EXERCISE =
The response must reproduce exactly every line of the material below holding the word "scenarios".

DATA RECORDS =
Content starts
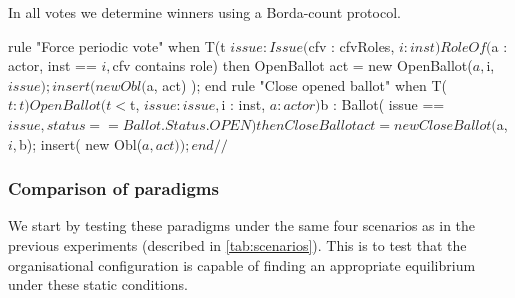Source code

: In all votes we determine winners using a Borda-count protocol. 

\begin{drools}[label=lst:periodicballot,caption=Rules to force opening and closing of ballots]
rule "Force periodic vote"
	when
		T(t %
		$issue : Issue($cfv : cfvRoles, $i : inst)
		RoleOf($a : actor, inst == $i, $cfv contains role)
	then
		OpenBallot act = new OpenBallot($a, $i, $issue);
		insert( new Obl($a, act) );
end
rule "Close opened ballot"
	when
		T($t : t)
		OpenBallot(t < $t, $issue : issue, $i : inst, $a : actor)
		$b : Ballot( issue == $issue, status == Ballot.Status.OPEN )
	then
		CloseBallot act = new CloseBallot($a, $i, $b);
		insert( new Obl($a, act) );
end//$
\end{drools}



\subsubsection*{Comparison of paradigms}

We start by testing these paradigms under the same four scenarios as in the
previous experiments (described in \autoref{tab:scenarios}). This is to test
that the organisational configuration is capable of finding an appropriate
equilibrium under these static conditions.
Content ends
TASK RESPONSE =
We start by testing these paradigms under the same four scenarios as in the
previous experiments (described in \autoref{tab:scenarios}). This is to test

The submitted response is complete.